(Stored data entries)
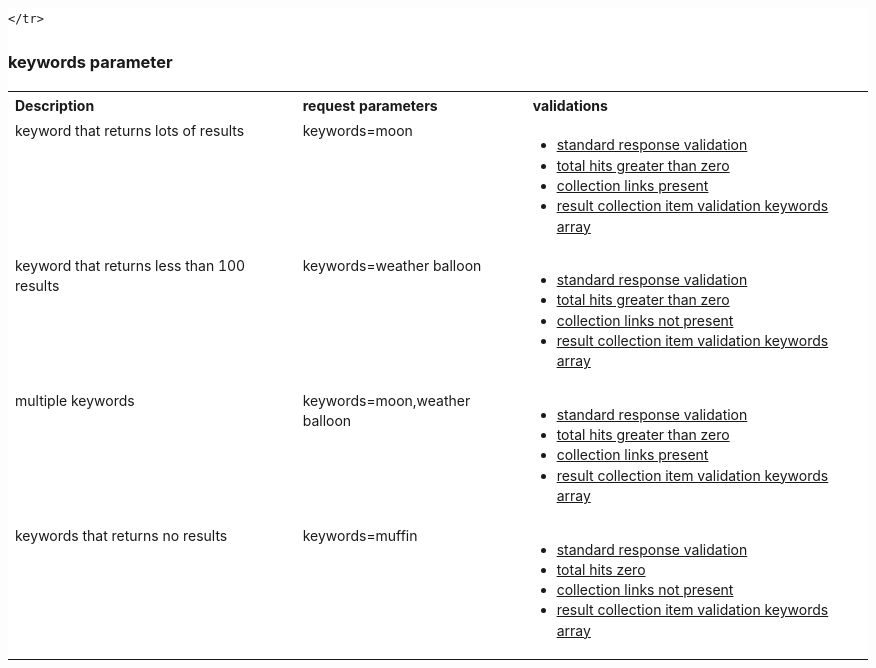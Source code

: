 	</tr>
</table>
  
### keywords parameter
<table valign="top">
	<tr>
		<th valign="top" align="left">Description</th>
    	<th valign="top" align="left">request parameters</th> 
    	<th valign="top" align="left">validations</th>
	</tr>
	<tr>
		<td valign="top" align="left">keyword that returns lots of results</td>
		<td valign="top" align="left">keywords=moon</td>
		<td valign="top" align="left">  
		  <ul>
			<li><a href="#standard-response-validation">standard response validation</a></li>
			<li><a href="#total-hits-greater-than-zero">total hits greater than zero</a></li>
			<li><a href="#collection-links-present">collection links present</a></li>
			<li><a href="#result-collection-item-validation-keywords-array">result collection item validation keywords array</a></li> 
		  </ul>
		</td>
	</tr>
	<tr>
		<td valign="top" align="left">keyword that returns less than 100 results</td>
		<td valign="top" align="left">keywords=weather balloon</td>
		<td valign="top" align="left">  
		  <ul>
			<li><a href="#standard-response-validation">standard response validation</a></li>
			<li><a href="#total-hits-greater-than-zero">total hits greater than zero</a></li>
			<li><a href="#collection-links-not-present">collection links not present</a></li>
			<li><a href="#result-collection-item-validation-keywords-array">result collection item validation keywords array</a></li> 
		  </ul>
		</td>
	</tr>
	<tr>
		<td valign="top" align="left">multiple keywords</td>
		<td valign="top" align="left">keywords=moon,weather balloon</td>
		<td valign="top" align="left">  
		  <ul>
			<li><a href="#standard-response-validation">standard response validation</a></li>
			<li><a href="#total-hits-greater-than-zero">total hits greater than zero</a></li>
			<li><a href="#collection-links-present">collection links present</a></li>
			<li><a href="#result-collection-item-validation-keywords-array">result collection item validation keywords array</a></li> 
		  </ul>
		</td>
	</tr>
	<tr>
		<td valign="top" align="left">keywords that returns no results</td>
		<td valign="top" align="left">keywords=muffin</td>
		<td valign="top" align="left">  
		  <ul>
			<li><a href="#standard-response-validation">standard response validation</a></li>
			<li><a href="#total-hits-zero">total hits zero</a></li>
			<li><a href="#collection-links-not-present">collection links not present</a></li>
			<li><a href="#result-collection-item-validation-keywords-array">result collection item validation keywords array</a></li> 
		  </ul>
		</td>
	</tr>
</table>
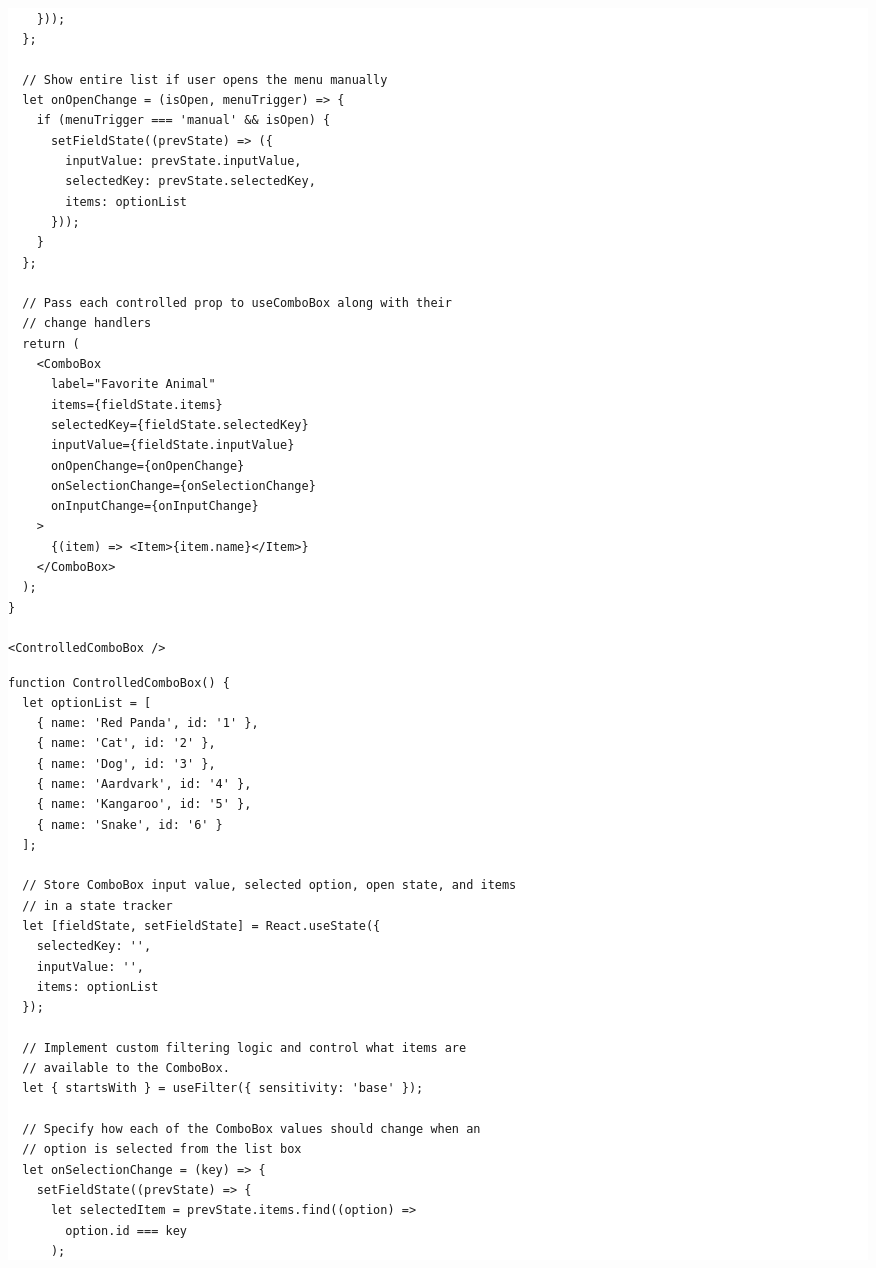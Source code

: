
 ```
    }));
  };

  // Show entire list if user opens the menu manually
  let onOpenChange = (isOpen, menuTrigger) => {
    if (menuTrigger === 'manual' && isOpen) {
      setFieldState((prevState) => ({
        inputValue: prevState.inputValue,
        selectedKey: prevState.selectedKey,
        items: optionList
      }));
    }
  };

  // Pass each controlled prop to useComboBox along with their
  // change handlers
  return (
    <ComboBox
      label="Favorite Animal"
      items={fieldState.items}
      selectedKey={fieldState.selectedKey}
      inputValue={fieldState.inputValue}
      onOpenChange={onOpenChange}
      onSelectionChange={onSelectionChange}
      onInputChange={onInputChange}
    >
      {(item) => <Item>{item.name}</Item>}
    </ComboBox>
  );
}

<ControlledComboBox />
```

```
function ControlledComboBox() {
  let optionList = [
    { name: 'Red Panda', id: '1' },
    { name: 'Cat', id: '2' },
    { name: 'Dog', id: '3' },
    { name: 'Aardvark', id: '4' },
    { name: 'Kangaroo', id: '5' },
    { name: 'Snake', id: '6' }
  ];

  // Store ComboBox input value, selected option, open state, and items
  // in a state tracker
  let [fieldState, setFieldState] = React.useState({
    selectedKey: '',
    inputValue: '',
    items: optionList
  });

  // Implement custom filtering logic and control what items are
  // available to the ComboBox.
  let { startsWith } = useFilter({ sensitivity: 'base' });

  // Specify how each of the ComboBox values should change when an
  // option is selected from the list box
  let onSelectionChange = (key) => {
    setFieldState((prevState) => {
      let selectedItem = prevState.items.find((option) =>
        option.id === key
      );
```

### Assigned task:
Could you repeat all of the entries exactly, without any of the images?

### Reply to the exercise:
Source code

: 	</tr>
</table>
  
### keywords parameter
<table valign="top">
	<tr>
		<th valign="top" align="left">Description</th>
    	<th valign="top" align="left">request parameters</th> 
    	<th valign="top" align="left">validations</th>
	</tr>
	<tr>
		<td valign="top" align="left">keyword that returns lots of results</td>
		<td valign="top" align="left">keywords=moon</td>
		<td valign="top" align="left">  
		  <ul>
			<li><a href="#standard-response-validation">standard response validation</a></li>
			<li><a href="#total-hits-greater-than-zero">total hits greater than zero</a></li>
			<li><a href="#collection-links-present">collection links present</a></li>
			<li><a href="#result-collection-item-validation-keywords-array">result collection item validation keywords array</a></li> 
		  </ul>
		</td>
	</tr>
	<tr>
		<td valign="top" align="left">keyword that returns less than 100 results</td>
		<td valign="top" align="left">keywords=weather balloon</td>
		<td valign="top" align="left">  
		  <ul>
			<li><a href="#standard-response-validation">standard response validation</a></li>
			<li><a href="#total-hits-greater-than-zero">total hits greater than zero</a></li>
			<li><a href="#collection-links-not-present">collection links not present</a></li>
			<li><a href="#result-collection-item-validation-keywords-array">result collection item validation keywords array</a></li> 
		  </ul>
		</td>
	</tr>
	<tr>
		<td valign="top" align="left">multiple keywords</td>
		<td valign="top" align="left">keywords=moon,weather balloon</td>
		<td valign="top" align="left">  
		  <ul>
			<li><a href="#standard-response-validation">standard response validation</a></li>
			<li><a href="#total-hits-greater-than-zero">total hits greater than zero</a></li>
			<li><a href="#collection-links-present">collection links present</a></li>
			<li><a href="#result-collection-item-validation-keywords-array">result collection item validation keywords array</a></li> 
		  </ul>
		</td>
	</tr>
	<tr>
		<td valign="top" align="left">keywords that returns no results</td>
		<td valign="top" align="left">keywords=muffin</td>
		<td valign="top" align="left">  
		  <ul>
			<li><a href="#standard-response-validation">standard response validation</a></li>
			<li><a href="#total-hits-zero">total hits zero</a></li>
			<li><a href="#collection-links-not-present">collection links not present</a></li>
			<li><a href="#result-collection-item-validation-keywords-array">result collection item validation keywords array</a></li> 
		  </ul>
		</td>
	</tr>
</table>
Source code

:
 ```
    }));
  };

  // Show entire list if user opens the menu manually
  let onOpenChange = (isOpen, menuTrigger) => {
    if (menuTrigger === 'manual' && isOpen) {
      setFieldState((prevState) => ({
        inputValue: prevState.inputValue,
        selectedKey: prevState.selectedKey,
        items: optionList
      }));
    }
  };

  // Pass each controlled prop to useComboBox along with their
  // change handlers
  return (
    <ComboBox
      label="Favorite Animal"
      items={fieldState.items}
      selectedKey={fieldState.selectedKey}
      inputValue={fieldState.inputValue}
      onOpenChange={onOpenChange}
      onSelectionChange={onSelectionChange}
      onInputChange={onInputChange}
    >
      {(item) => <Item>{item.name}</Item>}
    </ComboBox>
  );
}

<ControlledComboBox />
```

```
function ControlledComboBox() {
  let optionList = [
    { name: 'Red Panda', id: '1' },
    { name: 'Cat', id: '2' },
    { name: 'Dog', id: '3' },
    { name: 'Aardvark', id: '4' },
    { name: 'Kangaroo', id: '5' },
    { name: 'Snake', id: '6' }
  ];

  // Store ComboBox input value, selected option, open state, and items
  // in a state tracker
  let [fieldState, setFieldState] = React.useState({
    selectedKey: '',
    inputValue: '',
    items: optionList
  });

  // Implement custom filtering logic and control what items are
  // available to the ComboBox.
  let { startsWith } = useFilter({ sensitivity: 'base' });

  // Specify how each of the ComboBox values should change when an
  // option is selected from the list box
  let onSelectionChange = (key) => {
    setFieldState((prevState) => {
      let selectedItem = prevState.items.find((option) =>
        option.id === key
      );
```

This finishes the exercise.